# [AIM OF THE EXERCISE]
Reproduce exactly the first line of the material below and every line after it, ending with the line that contains "您可以使用 **STRING** 運算子搭配". No pictures should be copied.

------------------------------

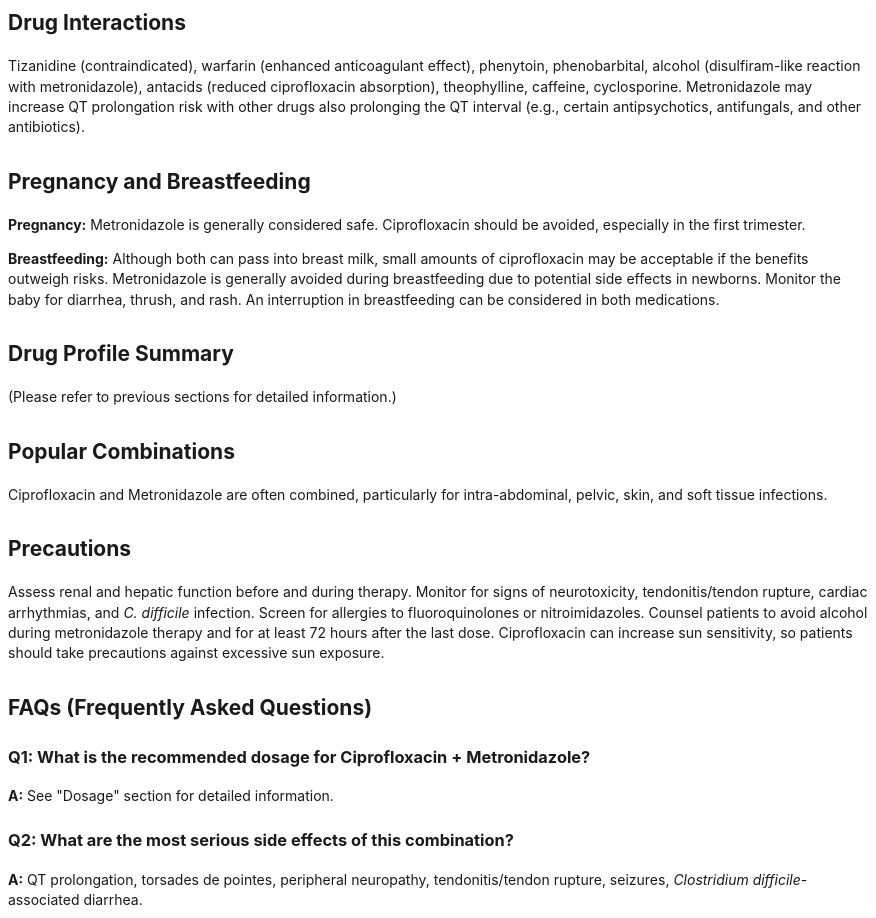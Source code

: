 
## **Drug Interactions**

Tizanidine (contraindicated), warfarin (enhanced anticoagulant effect), phenytoin, phenobarbital, alcohol (disulfiram-like reaction with metronidazole), antacids (reduced ciprofloxacin absorption), theophylline, caffeine, cyclosporine.  Metronidazole may increase QT prolongation risk with other drugs also prolonging the QT interval (e.g., certain antipsychotics, antifungals, and other antibiotics).


## **Pregnancy and Breastfeeding**

**Pregnancy:** Metronidazole is generally considered safe. Ciprofloxacin should be avoided, especially in the first trimester.

**Breastfeeding:**  Although both can pass into breast milk, small amounts of ciprofloxacin may be acceptable if the benefits outweigh risks. Metronidazole is generally avoided during breastfeeding due to potential side effects in newborns. Monitor the baby for diarrhea, thrush, and rash. An interruption in breastfeeding can be considered in both medications.


## **Drug Profile Summary**

(Please refer to previous sections for detailed information.)


## **Popular Combinations**

Ciprofloxacin and Metronidazole are often combined, particularly for intra-abdominal, pelvic, skin, and soft tissue infections. 


## **Precautions**

Assess renal and hepatic function before and during therapy. Monitor for signs of neurotoxicity, tendonitis/tendon rupture, cardiac arrhythmias, and *C. difficile* infection. Screen for allergies to fluoroquinolones or nitroimidazoles. Counsel patients to avoid alcohol during metronidazole therapy and for at least 72 hours after the last dose.  Ciprofloxacin can increase sun sensitivity, so patients should take precautions against excessive sun exposure.


## **FAQs (Frequently Asked Questions)**


### **Q1: What is the recommended dosage for Ciprofloxacin + Metronidazole?**

**A:**  See "Dosage" section for detailed information.

### **Q2:  What are the most serious side effects of this combination?**

**A:** QT prolongation, torsades de pointes, peripheral neuropathy, tendonitis/tendon rupture, seizures, *Clostridium difficile*-associated diarrhea.
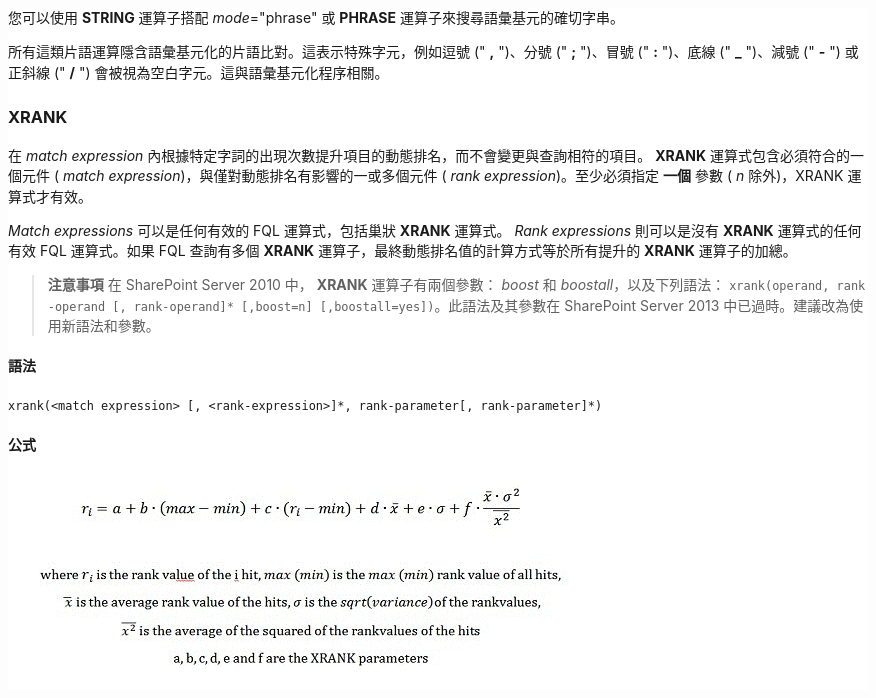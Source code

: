     
    
您可以使用 **STRING** 運算子搭配 _mode_="phrase" 或 **PHRASE** 運算子來搜尋語彙基元的確切字串。
  
    
    
所有這類片語運算隱含語彙基元化的片語比對。這表示特殊字元，例如逗號 (" **,** ")、分號 (" **;** ")、冒號 (" **:** ")、底線 (" **_** ")、減號 (" **-** ") 或正斜線 (" **/** ") 會被視為空白字元。這與語彙基元化程序相關。
  
    
    

### XRANK
<a name="fql_xrank_operator"> </a>

在  _match expression_ 內根據特定字詞的出現次數提升項目的動態排名，而不會變更與查詢相符的項目。 **XRANK** 運算式包含必須符合的一個元件 ( _match expression_)，與僅對動態排名有影響的一或多個元件 ( _rank expression_)。至少必須指定 **一個** 參數 ( _n_ 除外)，XRANK 運算式才有效。
  
    
    
 _Match expressions_ 可以是任何有效的 FQL 運算式，包括巢狀 **XRANK** 運算式。 _Rank expressions_ 則可以是沒有 **XRANK** 運算式的任何有效 FQL 運算式。如果 FQL 查詢有多個 **XRANK** 運算子，最終動態排名值的計算方式等於所有提升的 **XRANK** 運算子的加總。
  
    
    

> **注意事項**
> 在 SharePoint Server 2010 中， **XRANK** 運算子有兩個參數： _boost_ 和 _boostall_，以及下列語法： `xrank(operand, rank-operand [, rank-operand]* [,boost=n] [,boostall=yes])`。此語法及其參數在 SharePoint Server 2013 中已過時。建議改為使用新語法和參數。 
  
    
    


#### 語法

 `xrank(<match expression> [, <rank-expression>]*, rank-parameter[, rank-parameter]*)`
  
    
    

#### 公式


  
    
    
![Formula for XRANK operator](images/XRANKFormula.gif)
  
    
    

  
    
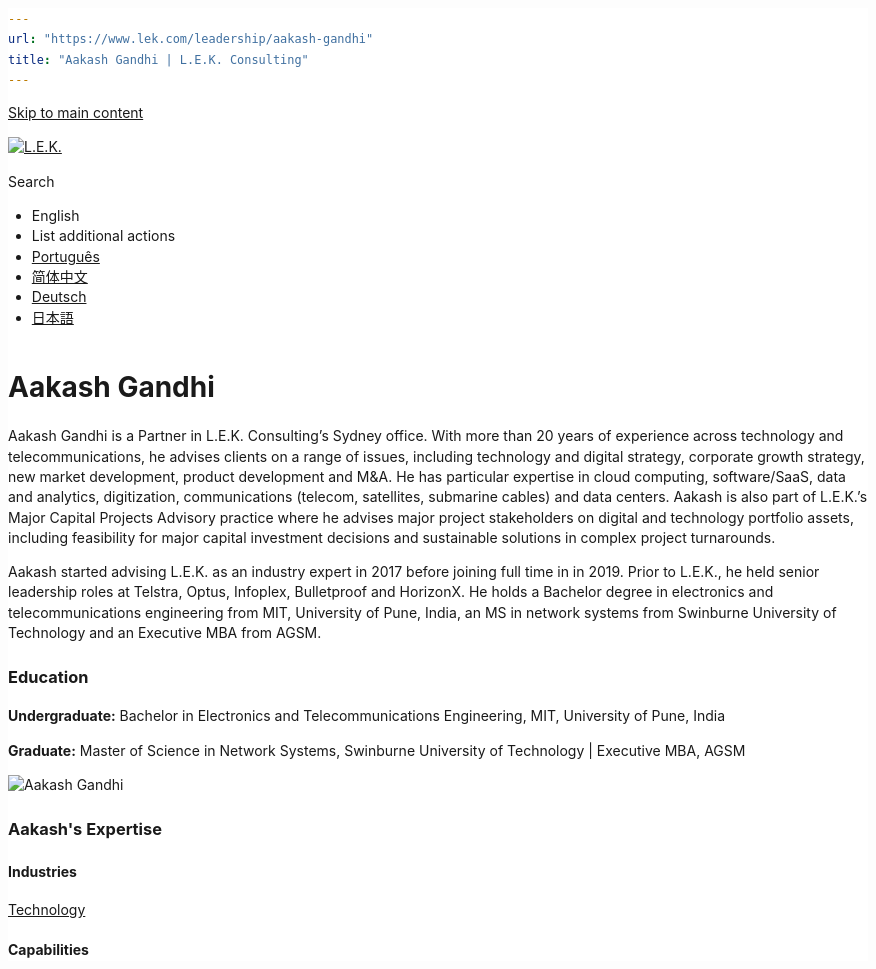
 ```yaml
---
url: "https://www.lek.com/leadership/aakash-gandhi"
title: "Aakash Gandhi | L.E.K. Consulting"
---
```


[Skip to main content](https://www.lek.com/leadership/aakash-gandhi#main-content)

[![L.E.K.](https://www.lek.com/themes/lek/images/new-logo.svg)](https://www.lek.com/ "L.E.K.")

Search

- English
- List additional actions
- [Português](https://www.lek.com/pt-br/lek-brazil)
- [简体中文](https://www.lek.com/zh-hant/lek-china)
- [Deutsch](https://www.lek.com/de/lek-germany)
- [日本語](https://www.lek.com/ja/lek-japan)

# Aakash Gandhi

Aakash Gandhi is a Partner in L.E.K. Consulting’s Sydney office. With more than 20 years of experience across technology and telecommunications, he advises clients on a range of issues, including technology and digital strategy, corporate growth strategy, new market development, product development and M&A. He has particular expertise in cloud computing, software/SaaS, data and analytics, digitization, communications (telecom, satellites, submarine cables) and data centers. Aakash is also part of L.E.K.’s Major Capital Projects Advisory practice where he advises major project stakeholders on digital and technology portfolio assets, including feasibility for major capital investment decisions and sustainable solutions in complex project turnarounds.

Aakash started advising L.E.K. as an industry expert in 2017 before joining full time in in 2019. Prior to L.E.K., he held senior leadership roles at Telstra, Optus, Infoplex, Bulletproof and HorizonX. He holds a Bachelor degree in electronics and telecommunications engineering from MIT, University of Pune, India, an MS in network systems from Swinburne University of Technology and an Executive MBA from AGSM.

### Education

**Undergraduate:** Bachelor in Electronics and Telecommunications Engineering, MIT, University of Pune, India

**Graduate:** Master of Science in Network Systems, Swinburne University of Technology \| Executive MBA, AGSM

![Aakash Gandhi](https://www.lek.com/sites/default/files/profile-images/Aakash-Gandhi.jpg)

### Aakash's Expertise

#### Industries

[Technology](https://www.lek.com/industries/technology)

#### Capabilities
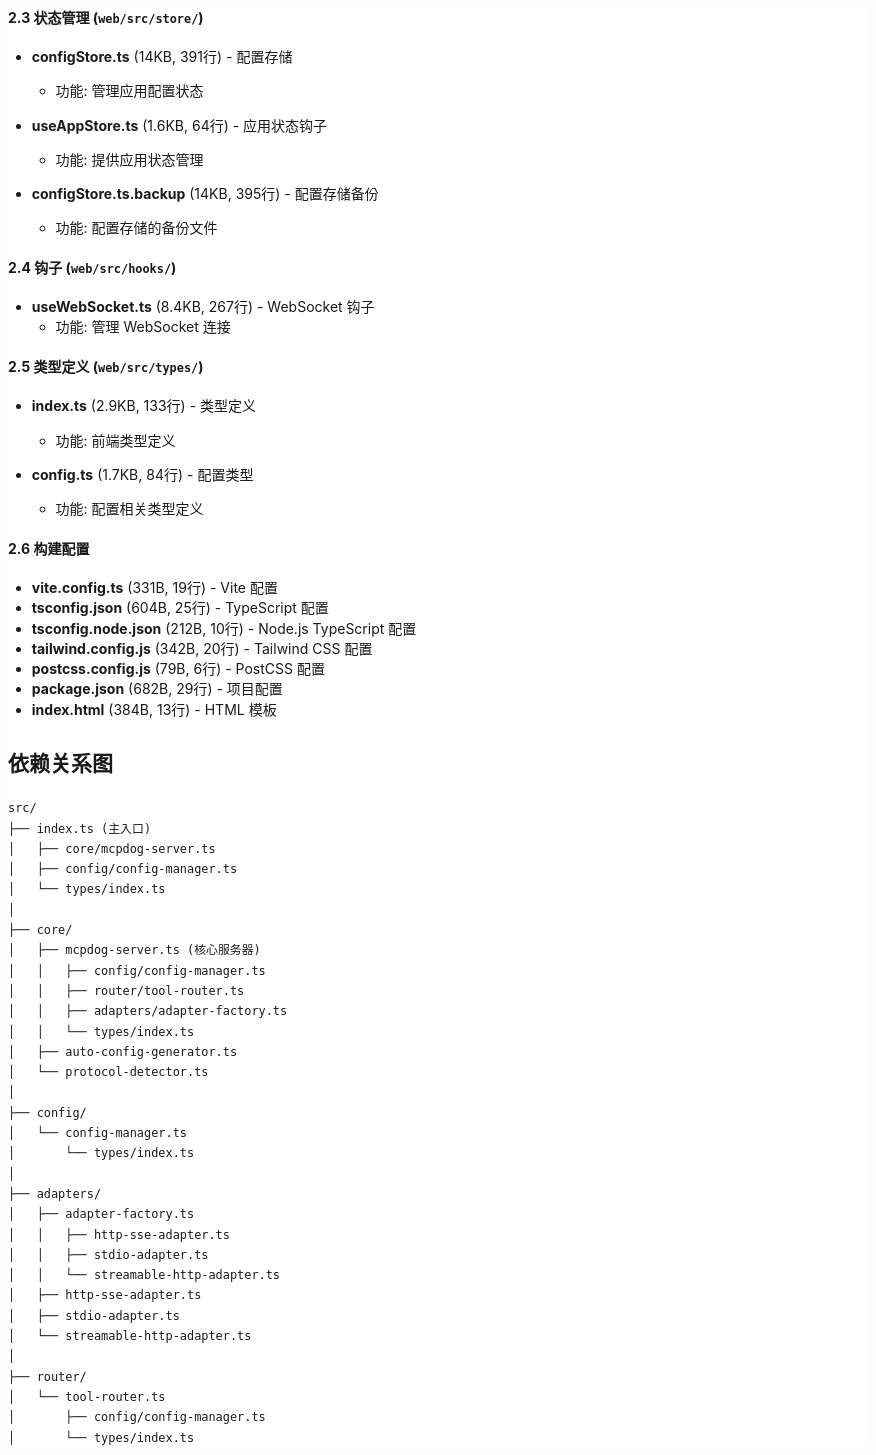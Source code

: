 #### 2.3 状态管理 (`web/src/store/`)
- **configStore.ts** (14KB, 391行) - 配置存储
  - 功能: 管理应用配置状态

- **useAppStore.ts** (1.6KB, 64行) - 应用状态钩子
  - 功能: 提供应用状态管理

- **configStore.ts.backup** (14KB, 395行) - 配置存储备份
  - 功能: 配置存储的备份文件

#### 2.4 钩子 (`web/src/hooks/`)
- **useWebSocket.ts** (8.4KB, 267行) - WebSocket 钩子
  - 功能: 管理 WebSocket 连接

#### 2.5 类型定义 (`web/src/types/`)
- **index.ts** (2.9KB, 133行) - 类型定义
  - 功能: 前端类型定义

- **config.ts** (1.7KB, 84行) - 配置类型
  - 功能: 配置相关类型定义

#### 2.6 构建配置
- **vite.config.ts** (331B, 19行) - Vite 配置
- **tsconfig.json** (604B, 25行) - TypeScript 配置
- **tsconfig.node.json** (212B, 10行) - Node.js TypeScript 配置
- **tailwind.config.js** (342B, 20行) - Tailwind CSS 配置
- **postcss.config.js** (79B, 6行) - PostCSS 配置
- **package.json** (682B, 29行) - 项目配置
- **index.html** (384B, 13行) - HTML 模板

## 依赖关系图

```
src/
├── index.ts (主入口)
│   ├── core/mcpdog-server.ts
│   ├── config/config-manager.ts
│   └── types/index.ts
│
├── core/
│   ├── mcpdog-server.ts (核心服务器)
│   │   ├── config/config-manager.ts
│   │   ├── router/tool-router.ts
│   │   ├── adapters/adapter-factory.ts
│   │   └── types/index.ts
│   ├── auto-config-generator.ts
│   └── protocol-detector.ts
│
├── config/
│   └── config-manager.ts
│       └── types/index.ts
│
├── adapters/
│   ├── adapter-factory.ts
│   │   ├── http-sse-adapter.ts
│   │   ├── stdio-adapter.ts
│   │   └── streamable-http-adapter.ts
│   ├── http-sse-adapter.ts
│   ├── stdio-adapter.ts
│   └── streamable-http-adapter.ts
│
├── router/
│   └── tool-router.ts
│       ├── config/config-manager.ts
│       └── types/index.ts
```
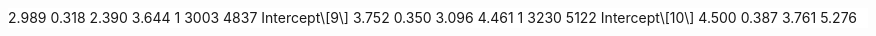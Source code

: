 <td style="text-align:right;">
2.989
</td>
<td style="text-align:right;">
0.318
</td>
<td style="text-align:right;">
2.390
</td>
<td style="text-align:right;">
3.644
</td>
<td style="text-align:right;">
1
</td>
<td style="text-align:right;">
3003
</td>
<td style="text-align:right;">
4837
</td>
</tr>
<tr>
<td style="text-align:left;padding-left: 2em;" indentlevel="1">
Intercept\[9\]
</td>
<td style="text-align:right;">
3.752
</td>
<td style="text-align:right;">
0.350
</td>
<td style="text-align:right;">
3.096
</td>
<td style="text-align:right;">
4.461
</td>
<td style="text-align:right;">
1
</td>
<td style="text-align:right;">
3230
</td>
<td style="text-align:right;">
5122
</td>
</tr>
<tr>
<td style="text-align:left;padding-left: 2em;" indentlevel="1">
Intercept\[10\]
</td>
<td style="text-align:right;">
4.500
</td>
<td style="text-align:right;">
0.387
</td>
<td style="text-align:right;">
3.761
</td>
<td style="text-align:right;">
5.276
</td>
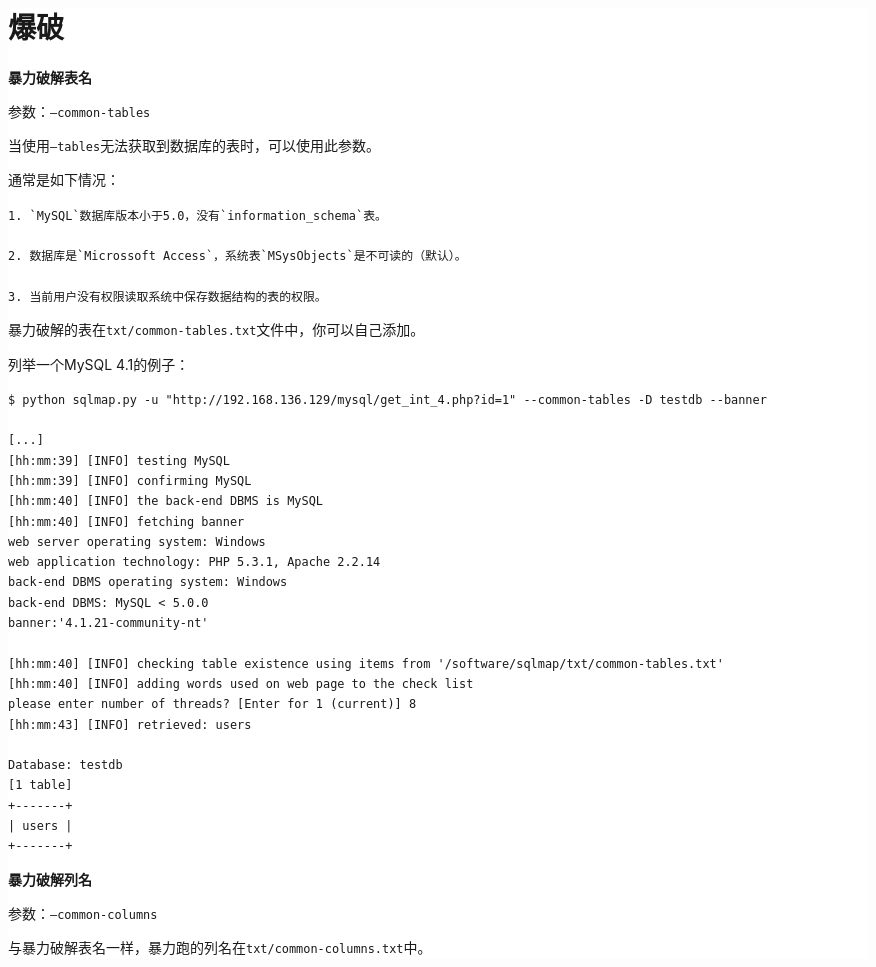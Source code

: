 # 爆破

**暴力破解表名**

参数：`–common-tables`

当使用`–tables`无法获取到数据库的表时，可以使用此参数。

通常是如下情况：

```
1. `MySQL`数据库版本小于5.0，没有`information_schema`表。

2. 数据库是`Microssoft Access`，系统表`MSysObjects`是不可读的（默认）。

3. 当前用户没有权限读取系统中保存数据结构的表的权限。
```

暴力破解的表在`txt/common-tables.txt`文件中，你可以自己添加。

列举一个MySQL 4.1的例子：

```
$ python sqlmap.py -u "http://192.168.136.129/mysql/get_int_4.php?id=1" --common-tables -D testdb --banner

[...]
[hh:mm:39] [INFO] testing MySQL
[hh:mm:39] [INFO] confirming MySQL
[hh:mm:40] [INFO] the back-end DBMS is MySQL
[hh:mm:40] [INFO] fetching banner
web server operating system: Windows
web application technology: PHP 5.3.1, Apache 2.2.14
back-end DBMS operating system: Windows
back-end DBMS: MySQL < 5.0.0
banner:'4.1.21-community-nt'

[hh:mm:40] [INFO] checking table existence using items from '/software/sqlmap/txt/common-tables.txt'
[hh:mm:40] [INFO] adding words used on web page to the check list
please enter number of threads? [Enter for 1 (current)] 8
[hh:mm:43] [INFO] retrieved: users

Database: testdb
[1 table]
+-------+
| users |
+-------+
```

**暴力破解列名**

参数：`–common-columns`

与暴力破解表名一样，暴力跑的列名在`txt/common-columns.txt`中。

------------------------------

# [ANSWER SPACE]
Source code

: 
## **Drug Interactions**

Tizanidine (contraindicated), warfarin (enhanced anticoagulant effect), phenytoin, phenobarbital, alcohol (disulfiram-like reaction with metronidazole), antacids (reduced ciprofloxacin absorption), theophylline, caffeine, cyclosporine.  Metronidazole may increase QT prolongation risk with other drugs also prolonging the QT interval (e.g., certain antipsychotics, antifungals, and other antibiotics).


## **Pregnancy and Breastfeeding**

**Pregnancy:** Metronidazole is generally considered safe. Ciprofloxacin should be avoided, especially in the first trimester.

**Breastfeeding:**  Although both can pass into breast milk, small amounts of ciprofloxacin may be acceptable if the benefits outweigh risks. Metronidazole is generally avoided during breastfeeding due to potential side effects in newborns. Monitor the baby for diarrhea, thrush, and rash. An interruption in breastfeeding can be considered in both medications.


## **Drug Profile Summary**

(Please refer to previous sections for detailed information.)


## **Popular Combinations**

Ciprofloxacin and Metronidazole are often combined, particularly for intra-abdominal, pelvic, skin, and soft tissue infections. 


## **Precautions**

Assess renal and hepatic function before and during therapy. Monitor for signs of neurotoxicity, tendonitis/tendon rupture, cardiac arrhythmias, and *C. difficile* infection. Screen for allergies to fluoroquinolones or nitroimidazoles. Counsel patients to avoid alcohol during metronidazole therapy and for at least 72 hours after the last dose.  Ciprofloxacin can increase sun sensitivity, so patients should take precautions against excessive sun exposure.


## **FAQs (Frequently Asked Questions)**


### **Q1: What is the recommended dosage for Ciprofloxacin + Metronidazole?**

**A:**  See "Dosage" section for detailed information.

### **Q2:  What are the most serious side effects of this combination?**

**A:** QT prolongation, torsades de pointes, peripheral neuropathy, tendonitis/tendon rupture, seizures, *Clostridium difficile*-associated diarrhea.
Source code

:     
    
您可以使用 **STRING** 運算子搭配 _mode_="phrase" 或 **PHRASE** 運算子來搜尋語彙基元的確切字串。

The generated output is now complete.